Yes, the original column descriptions in the dataset are flipped out!

![Original Data Features](images\data_features.png)

But there is more... there is another dataset, more complete dataset in the Public Safety site!

### Let's explore the alternative dataset!

There is no Neighbourhood information in the Open Data site dataset! The dates are mostrly missing and from medieval times! Let's see if both issues are fixed in the alternative dataset.

In [None]:
# Let's repeat the process for the Bicycle_Thefts_Open_Data_Public_Safety_version.csv

bikes_ps_file = os.path.join('data','input','bikes','Bicycle_Thefts_Open_Data_Public_Safety_version.csv')
bikes_ps_df = pd.read_csv(bikes_ps_file)
bikes_ps_df.head()

The Neighboorhood information is back! The dates look correct in ISO 8601 format but... we have got new colums X, Y with another coordinates! These do not appear in the documentation (But happen to be Web Mercator coordinates)

In [None]:
# Let's create the sweetviz report for this new dataframe

bikes_ps_report = sv.analyze(bikes_ps_df)
bikes_ps_report.show_html('bikes_ps_report.html')


Observations:

There are almost no missing values in this dataset. Compare this to the original dataset!
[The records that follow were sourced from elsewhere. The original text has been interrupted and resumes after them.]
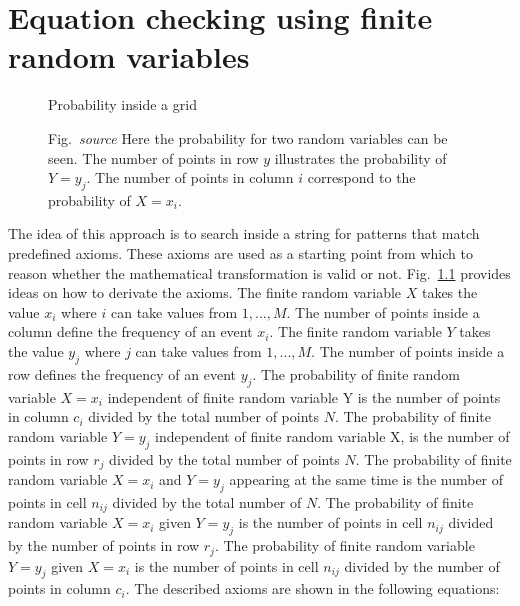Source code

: 

    \chapter{Equation checking using finite random variables}
    \label{bayestheoremfiniterandomvariables}
    \begin{figure}[H]
        
        \caption{Probability inside a grid}
        \caption*{Fig.~\textit{source} \cite[p.13]{bishop2006pattern} Here the probability for two random variables can be seen. The number of points in row
        $y$ illustrates the probability of $Y=y_{j}$. The number of points in column $i$ correspond to the probability of $X=x_{i}$.} \label{fig:Probability for two random variables}
    \end{figure}
    The idea of this approach is to search inside a string for patterns that match predefined axioms. These axioms are used as a starting point from which
    to reason whether the mathematical transformation is valid or not. Fig.~\ref{fig:Probability for two random variables} provides ideas on how to derivate the axioms.
    The finite random variable $X$ takes the value $x_{i}$ where $i$ can take values from $1,...,M$.
    The number of points inside a column define the frequency of an event $x_{i}$.
    The finite random variable $Y$ takes the value $y_{j}$ where $j$ can take values from $1,...,M$. The number of points inside a row defines the frequency of an event $y_{j}$.
    The probability of finite random variable $X = x_{i}$ independent of finite random variable Y is the number of points in column $c_{i}$ divided by the total number of points $N$.
    The probability of finite random variable $Y = y_{j}$ independent of finite random variable X, is the number of points in row $r_{j}$ divided by the total number of points $N$.
    The probability of finite random variable $X = x_{i}$ and $Y = y_{j}$ appearing at the same time is the number of points in cell $n_{ij}$ divided by the total number of $N$.
    The probability of finite random variable $X = x_{i}$ given $Y = y_{j}$ is the number of points in cell $n_{ij}$ divided by the number of points in row $r_{j}$. The probability
    of finite random variable $Y = y_{j}$ given $X = x_{i}$ is the number of points in cell $n_{ij}$ divided by the number of points in column $c_{i}$.
    The described axioms \cite[p.13 - 15]{bishop2006pattern} are shown in the following equations:
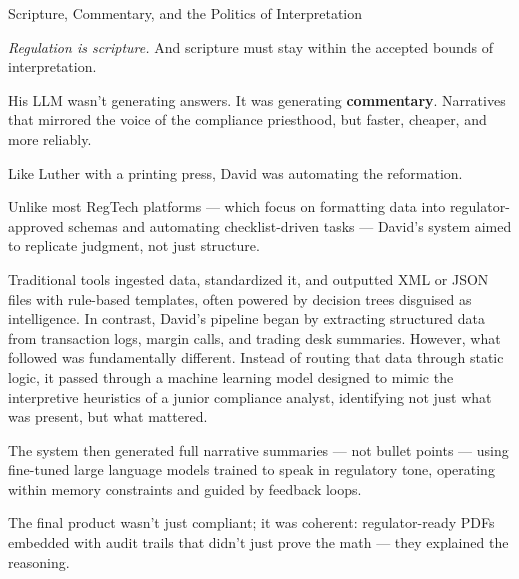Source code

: \begin{HistoricalSidebar}{Scripture, Commentary, and the Politics of Interpretation}
    \medskip
    
    \textit{Regulation is scripture.} And scripture must stay within the accepted bounds of interpretation.
    
    \medskip
    
    His LLM wasn’t generating answers. It was generating \textbf{commentary}.
    Narratives that mirrored the voice of the compliance priesthood, but faster, cheaper, and more reliably.

    \medskip
    
    Like Luther with a printing press, David was automating the reformation.
    
\end{HistoricalSidebar}

\medskip

Unlike most RegTech platforms --- which focus on formatting data into regulator-approved schemas and automating 
checklist-driven tasks --- David’s system aimed to replicate judgment, not just structure. 

Traditional tools ingested 
data, standardized it, and outputted XML or JSON files with rule-based templates, often powered by decision trees 
disguised as intelligence. In contrast, David’s pipeline began by extracting structured data from transaction logs, 
margin calls, and trading desk summaries. However, what followed was fundamentally different. Instead of routing that 
data through static logic, it passed through a machine learning model designed to mimic the interpretive heuristics 
of a junior compliance analyst, identifying not just what was present, but what mattered. 

The system then generated full narrative summaries --- not bullet points --- using fine-tuned large language models 
trained to speak in regulatory 
tone, operating within memory constraints and guided by feedback loops. 

The final product wasn’t just compliant; it 
was coherent: regulator-ready PDFs embedded with audit trails that didn’t just prove the math ---  they explained 
the reasoning.

\medskip

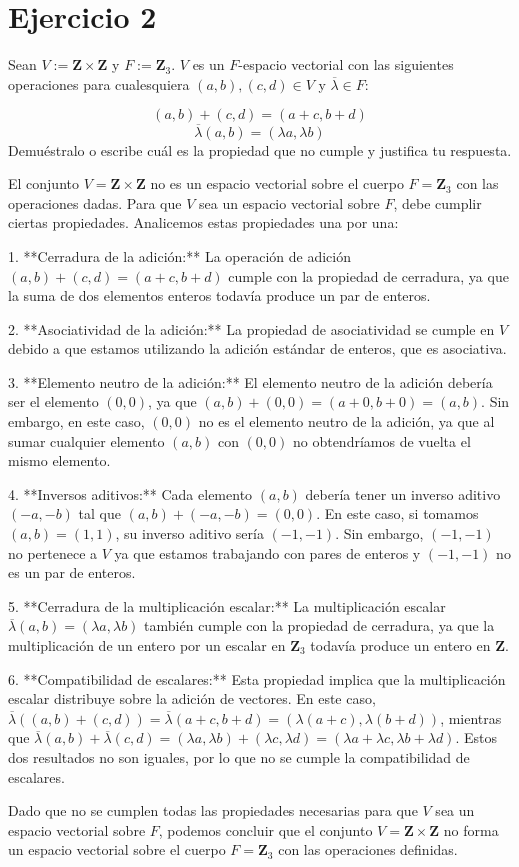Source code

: \section*{Ejercicio 2}
Sean $V := \mathbf{Z} \times \mathbf{Z}$ y $F := \mathbf{Z}_{3}$. $V$ es un $F$-espacio vectorial con las siguientes operaciones para cualesquiera $(a,b), (c,d) \in V$ y $\overline{\lambda} \in F$:

$$(a,b) + (c,d) = (a+c, b+d)$$
$$\overline{\lambda}(a,b) = (\lambda a, \lambda b)$$
Demuéstralo o escribe cuál es la propiedad que no cumple y justifica tu respuesta.



El conjunto $V = \mathbf{Z} \times \mathbf{Z}$ no es un espacio vectorial sobre el cuerpo $F = \mathbf{Z}_3$ con las operaciones dadas. Para que $V$ sea un espacio vectorial sobre $F$, debe cumplir ciertas propiedades. Analicemos estas propiedades una por una:

1. **Cerradura de la adición:** La operación de adición $(a,b) + (c,d) = (a+c, b+d)$ cumple con la propiedad de cerradura, ya que la suma de dos elementos enteros todavía produce un par de enteros.

2. **Asociatividad de la adición:** La propiedad de asociatividad se cumple en $V$ debido a que estamos utilizando la adición estándar de enteros, que es asociativa.

3. **Elemento neutro de la adición:** El elemento neutro de la adición debería ser el elemento $(0,0)$, ya que $(a,b) + (0,0) = (a+0, b+0) = (a,b)$. Sin embargo, en este caso, $(0,0)$ no es el elemento neutro de la adición, ya que al sumar cualquier elemento $(a,b)$ con $(0,0)$ no obtendríamos de vuelta el mismo elemento.

4. **Inversos aditivos:** Cada elemento $(a,b)$ debería tener un inverso aditivo $(-a, -b)$ tal que $(a,b) + (-a,-b) = (0,0)$. En este caso, si tomamos $(a,b) = (1,1)$, su inverso aditivo sería $(-1,-1)$. Sin embargo, $(-1, -1)$ no pertenece a $V$ ya que estamos trabajando con pares de enteros y $(-1,-1)$ no es un par de enteros.

5. **Cerradura de la multiplicación escalar:** La multiplicación escalar $\overline{\lambda}(a,b) = (\lambda a, \lambda b)$ también cumple con la propiedad de cerradura, ya que la multiplicación de un entero por un escalar en $\mathbf{Z}_3$ todavía produce un entero en $\mathbf{Z}$.

6. **Compatibilidad de escalares:** Esta propiedad implica que la multiplicación escalar distribuye sobre la adición de vectores. En este caso, $\overline{\lambda}((a,b) + (c,d)) = \overline{\lambda}(a+c, b+d) = (\lambda(a+c), \lambda(b+d))$, mientras que $\overline{\lambda}(a,b) + \overline{\lambda}(c,d) = (\lambda a, \lambda b) + (\lambda c, \lambda d) = (\lambda a + \lambda c, \lambda b + \lambda d)$. Estos dos resultados no son iguales, por lo que no se cumple la compatibilidad de escalares.

Dado que no se cumplen todas las propiedades necesarias para que $V$ sea un espacio vectorial sobre $F$, podemos concluir que el conjunto $V = \mathbf{Z} \times \mathbf{Z}$ no forma un espacio vectorial sobre el cuerpo $F = \mathbf{Z}_3$ con las operaciones definidas.
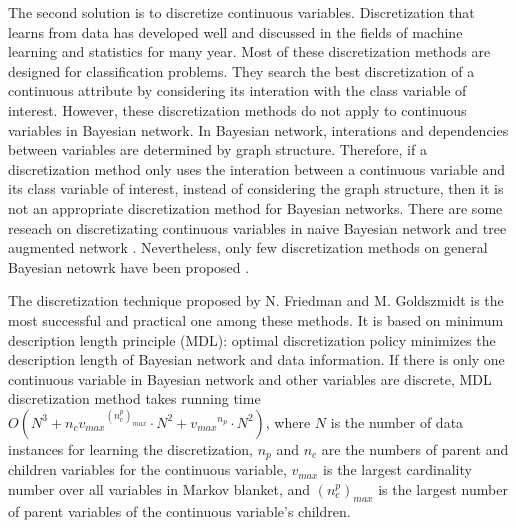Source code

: The second solution is to discretize continuous variables. Discretization that learns from data has developed well and discussed \citep{Dougherty_1995} in the fields of machine learning and statistics for many year. Most of these discretization methods are designed for classification problems. They search the best discretization of a continuous attribute by considering its interation with the class variable of interest. However, these discretization methods do not apply to continuous variables in Bayesian network. In Bayesian network, interations and dependencies between variables are determined by graph structure. Therefore, if a discretization method only uses the interation between a continuous variable and its class variable of interest, instead of considering the graph structure, then it is not an appropriate discretization method for Bayesian networks. There are some reseach on discretizating continuous variables in naive Bayesian network and tree augmented network \citep{Fried_naive}. Nevertheless, only few discretization methods on general Bayesian netowrk have been proposed \citep{Friedman_1996, Kozlov_1997, Monti_1998}.

The discretization technique proposed by N. Friedman and M. Goldszmidt \citet{Friedman_1996} is the most successful and practical one among these methods. It is based on minimum description length principle (MDL): optimal discretization policy minimizes the description length of Bayesian network and data information. If there is only one continuous variable in Bayesian network and other variables are discrete, MDL discretization method takes running time $O(N^3 + n_c {v_{max}}^{(n_c^p)_{max}} \cdot N^2 + {v_{max}}^{n_p} \cdot N^2)$, where $N$ is the number of data instances for learning the discretization, $n_p$ and $n_c$ are the numbers of parent and children variables for the continuous variable, $v_{max}$ is the largest cardinality number over all variables in Markov blanket, and  ${(n_c^p)_{max}}$ is the largest number of parent variables of the continuous variable's children.


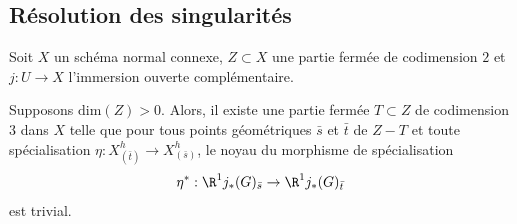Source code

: \documentclass[10pt]{../fichiers-configuration-latex/smfart}
\begin{document}
\subsection{Résolution des singularités}

\begin{lemme} \label{21-trivial-kernel}
Soit $X$ un schéma normal connexe,
$Z \subset X$ une partie fermée de codimension $2$
 et $j:U \rightarrow X$ l'immersion ouverte complémentaire.

Supposons $\mathrm{dim}(Z)>0$.
Alors, il existe une partie fermée $T \subset Z$ 
de codimension $3$ dans $X$ telle que pour tous points géométriques 
$\bar s$ et $\bar t$ de $Z-T$
 et toute spécialisation
  $\eta:X_{(\bar t)}^h \rightarrow X_{(\bar s)}^h$,
le noyau du morphisme de spécialisation
$$
\eta^*:\R^1 j_*(G)_{\bar s} \rightarrow \R^1 j_*(G)_{\bar t}
$$
est trivial.
\end{lemme}
\end{document}

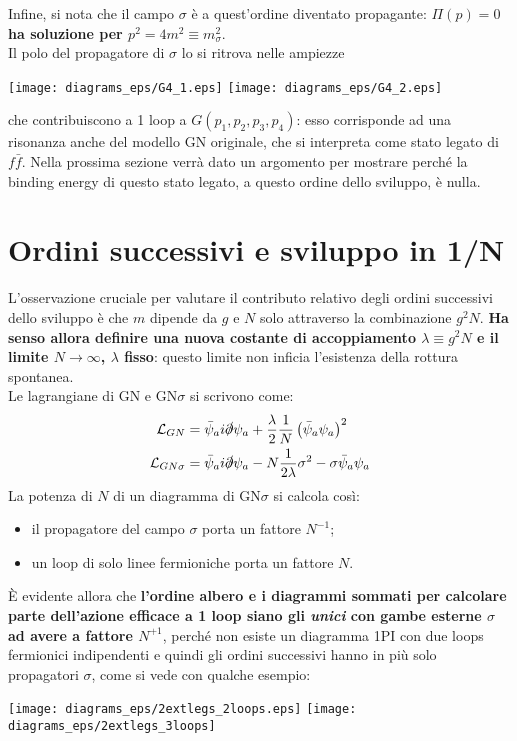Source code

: \documentclass[a4paper,11pt]{amsart}
\newcommand{\nl}{\vskip 0.3cm}
\newcommand{\np}{\vskip 1.3cm}
\newcommand{\psibar}{\bar{\psi}}
\newcommand{\ssection}[2]{\section{ \texorpdfstring{\textbf{#1}}{#2} }}
\begin{document}
Infine, si nota che il campo $\sigma$ è a quest'ordine diventato propagante: \textbf{$\Pi(p)=0$ ha soluzione per $p^2 = 4m^2 \equiv m_{\sigma}^2$}.\\
Il polo del propagatore di $\sigma$ lo si ritrova nelle ampiezze 
\begin{center}
\texttt{[image: diagrams\_eps/G4\_1.eps]} \hspace{0.05\paperwidth} \hspace{0.05\paperwidth}  \texttt{[image: diagrams\_eps/G4\_2.eps]} 
\end{center}
che contribuiscono a 1 loop a $G(p_1,p_2,p_3,p_4)$: esso corrisponde ad una risonanza anche del modello GN originale, che si interpreta come stato legato di $f\bar{f}$.                                                                    
Nella prossima sezione verrà dato un argomento per mostrare perché la binding energy di questo stato legato, a questo ordine dello sviluppo, è nulla.
\np

\ssection{Ordini successivi e sviluppo in 1/N}{Sviluppo}
L'osservazione cruciale per valutare il contributo relativo degli ordini successivi dello sviluppo è che $m$ dipende da $g$ e $N$ solo attraverso la combinazione $g^2N$. \textbf{Ha senso allora definire una nuova costante di accoppiamento $\lambda \equiv g^2N$ e il limite $N \to \infty$, $\lambda$ fisso}: questo limite non inficia l'esistenza della rottura spontanea.\\
Le lagrangiane di GN e GN$\sigma$ si scrivono come:
\begin{align*}
 \mathcal{L}_{GN}& = \psibar_a i\slashed{\partial}\psi_a + \frac{\lambda}{2}\frac{1}{N}\left(\psibar_a\psi_a\right)^2\\
 \mathcal{L}_{GN\sigma}& = \psibar_a i\slashed{\partial}\psi_a - N\frac{1}{2\lambda}\sigma^2 - \sigma\psibar_a\psi_a
\end{align*}
La potenza di $N$ di un diagramma di GN$\sigma$ si calcola così:
\begin{itemize} 
\item il propagatore del campo $\sigma$ porta un fattore $N^{-1}$;
\item un loop di solo linee fermioniche porta un fattore $N$.
\end{itemize}
\nl

È evidente allora che \textbf{l'ordine albero e i diagrammi sommati per calcolare parte dell'azione efficace a 1 loop 
siano gli \emph{unici} con gambe esterne $\sigma$ ad avere a fattore $N^{+1}$}, perché non esiste un diagramma 1PI con due loops fermionici indipendenti e quindi gli ordini successivi hanno in più solo propagatori $\sigma$, come si vede con qualche esempio:\\
\begin{center}
 \texttt{[image: diagrams\_eps/2extlegs\_2loops.eps]} \hspace{0.07\paperwidth} \texttt{[image: diagrams\_eps/2extlegs\_3loops]}
\end{center}
\end{document}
The data that is not meant to be in the dataset (current year - 2023) is in the dataset, with 2257 entries. There are thefts reported from 1975 and 1983! Also, there about 50 entries prior to 2014 (which is the year the dataset is supposed to start).

Most of thefts are reported in OCC_DATE at 04:00:00. Maybe this is the time the pubs close? Are most of these happen during summer months? (Maybe this is after special events: https://bartenderatlas.com/features/travel/how-to-drink-in-toronto/)

Division has an NSA value. It is not documented in the guide.

Bike Make has 1% missing, but there are UNKNOWN MAKE and UNKNOWN in the dataset. Also, there is a mix of brands and shortcodes. This might make hard to analyze the data.

Bike Model has 38% of the data missing. There are UNKNOWN values in the dataset plus some brands used as model.

### What do we want to focus on now?

In the new file:

- Why do we have duplicated Event_Unique_ID? (There are 2.257 duplicated values)
- OCC_DATES always show 04:00:00 as time, but contradicts the OCC_HOUR column. We might need to fix the OCC_DATE
- Let's make sure we have the correct values for Division (Divisions should start with the letter D or be NSA)
- Let's replace the Bike Brand shortcodes with the brand name
- Let's check if the years includded in the dataset description match the years in the dataset
- Let's check if the dates are in the correct format

Extra
- Fix the date in our original example. Date columns should have dates.

In [None]:
# Visualize the ooc_hours column using matplotlib

import matplotlib.pyplot as plt

plt.hist(bikes_ps_df['OCC_HOUR'], bins=24)

In [None]:
# Display the rows that have EVENT_UNIQUE_ID = GO-20201550944

bikes_ps_df[bikes_ps_df['EVENT_UNIQUE_ID'] == 'GO-20201550944']

In [None]:
dupe_bikes = bikes_ps_df[bikes_ps_df['EVENT_UNIQUE_ID'] == 'GO-20201550944']
dupe_bikes

## Converting our requirements into Great Expectations

We could start by visiting the GX gallery. But you must not do that! First, we need to plan and define our requirements. Let's do it!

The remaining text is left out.